__Problem statement__
Filter the listing so that only lines with the word "polyfill과" remain.
───── Recorded information
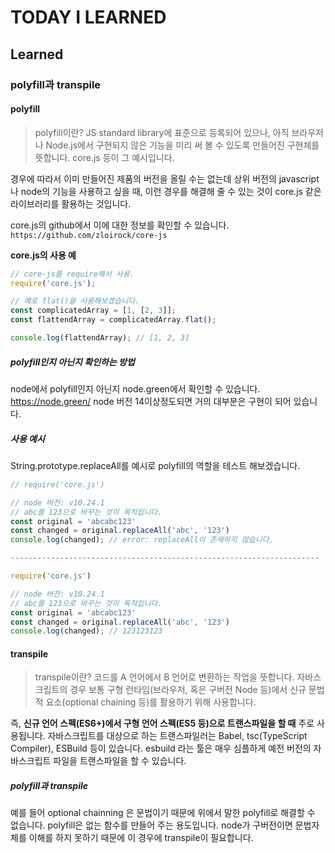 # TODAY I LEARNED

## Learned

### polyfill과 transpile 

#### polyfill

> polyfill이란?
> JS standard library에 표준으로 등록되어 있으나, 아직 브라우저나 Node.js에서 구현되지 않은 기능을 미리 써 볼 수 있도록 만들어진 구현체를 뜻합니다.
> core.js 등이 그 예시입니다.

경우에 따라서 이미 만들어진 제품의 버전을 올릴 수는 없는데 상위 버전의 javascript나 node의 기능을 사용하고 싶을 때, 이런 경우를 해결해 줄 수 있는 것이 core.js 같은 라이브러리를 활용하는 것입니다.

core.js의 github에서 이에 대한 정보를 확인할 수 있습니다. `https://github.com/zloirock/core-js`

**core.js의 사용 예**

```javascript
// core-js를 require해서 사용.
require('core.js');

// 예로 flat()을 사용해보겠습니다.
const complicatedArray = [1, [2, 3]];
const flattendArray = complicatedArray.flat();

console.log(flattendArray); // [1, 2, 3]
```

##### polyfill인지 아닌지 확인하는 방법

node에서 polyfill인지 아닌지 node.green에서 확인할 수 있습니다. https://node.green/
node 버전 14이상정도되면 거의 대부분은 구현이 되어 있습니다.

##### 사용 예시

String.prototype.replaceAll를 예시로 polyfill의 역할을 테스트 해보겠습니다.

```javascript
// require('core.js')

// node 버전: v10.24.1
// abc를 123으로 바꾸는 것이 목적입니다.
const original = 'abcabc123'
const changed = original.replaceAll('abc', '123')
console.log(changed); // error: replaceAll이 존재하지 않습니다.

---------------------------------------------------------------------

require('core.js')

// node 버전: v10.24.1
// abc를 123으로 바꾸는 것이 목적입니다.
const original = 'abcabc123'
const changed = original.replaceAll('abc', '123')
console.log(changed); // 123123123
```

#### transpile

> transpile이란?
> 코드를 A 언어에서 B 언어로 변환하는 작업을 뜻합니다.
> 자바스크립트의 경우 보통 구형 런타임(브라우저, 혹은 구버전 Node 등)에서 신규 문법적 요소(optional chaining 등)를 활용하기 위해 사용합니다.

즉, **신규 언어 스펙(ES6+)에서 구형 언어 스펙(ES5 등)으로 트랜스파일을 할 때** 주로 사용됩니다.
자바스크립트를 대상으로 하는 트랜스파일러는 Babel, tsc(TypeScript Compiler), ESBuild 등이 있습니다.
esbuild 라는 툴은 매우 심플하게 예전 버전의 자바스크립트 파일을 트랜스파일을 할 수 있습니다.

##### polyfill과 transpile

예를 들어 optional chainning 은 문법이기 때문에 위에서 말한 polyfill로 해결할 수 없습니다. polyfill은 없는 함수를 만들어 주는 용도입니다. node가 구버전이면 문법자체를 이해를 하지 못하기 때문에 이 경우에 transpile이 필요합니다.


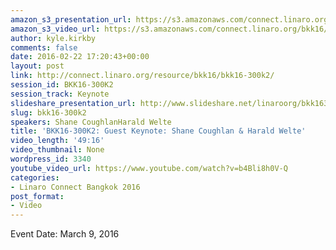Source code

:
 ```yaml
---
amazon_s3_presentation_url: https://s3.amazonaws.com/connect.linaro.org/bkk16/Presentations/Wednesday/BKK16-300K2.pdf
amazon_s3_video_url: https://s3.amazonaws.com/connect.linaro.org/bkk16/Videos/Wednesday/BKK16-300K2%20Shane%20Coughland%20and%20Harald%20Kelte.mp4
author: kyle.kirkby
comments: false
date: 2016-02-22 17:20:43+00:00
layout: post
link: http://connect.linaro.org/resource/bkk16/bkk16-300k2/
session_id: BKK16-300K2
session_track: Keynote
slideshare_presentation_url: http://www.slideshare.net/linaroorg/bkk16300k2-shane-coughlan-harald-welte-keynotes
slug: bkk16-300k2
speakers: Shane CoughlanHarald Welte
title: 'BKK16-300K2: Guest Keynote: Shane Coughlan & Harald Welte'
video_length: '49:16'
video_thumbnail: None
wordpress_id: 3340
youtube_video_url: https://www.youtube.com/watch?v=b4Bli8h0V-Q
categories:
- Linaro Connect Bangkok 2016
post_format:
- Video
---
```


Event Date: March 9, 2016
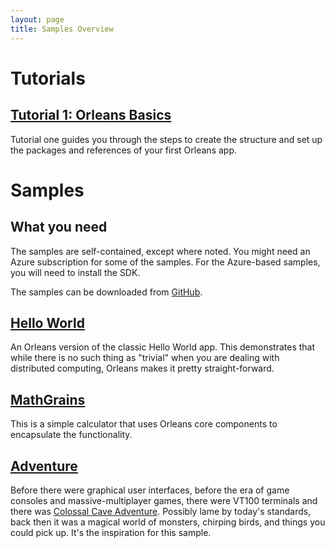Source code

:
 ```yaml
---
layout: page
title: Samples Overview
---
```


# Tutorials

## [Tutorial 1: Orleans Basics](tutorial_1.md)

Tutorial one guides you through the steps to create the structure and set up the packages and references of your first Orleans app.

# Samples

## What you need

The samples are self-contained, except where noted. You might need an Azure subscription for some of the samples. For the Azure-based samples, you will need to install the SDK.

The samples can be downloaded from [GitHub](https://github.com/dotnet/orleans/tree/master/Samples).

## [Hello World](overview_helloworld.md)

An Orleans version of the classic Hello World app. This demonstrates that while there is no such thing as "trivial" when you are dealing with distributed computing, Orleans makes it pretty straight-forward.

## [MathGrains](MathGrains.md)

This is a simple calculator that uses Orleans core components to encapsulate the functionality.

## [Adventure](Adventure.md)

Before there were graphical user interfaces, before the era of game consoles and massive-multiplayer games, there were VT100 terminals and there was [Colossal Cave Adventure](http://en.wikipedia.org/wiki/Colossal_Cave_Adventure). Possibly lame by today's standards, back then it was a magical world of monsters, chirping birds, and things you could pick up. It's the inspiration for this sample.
──────────
__Exercise response__
### polyfill과 transpile 
##### polyfill과 transpile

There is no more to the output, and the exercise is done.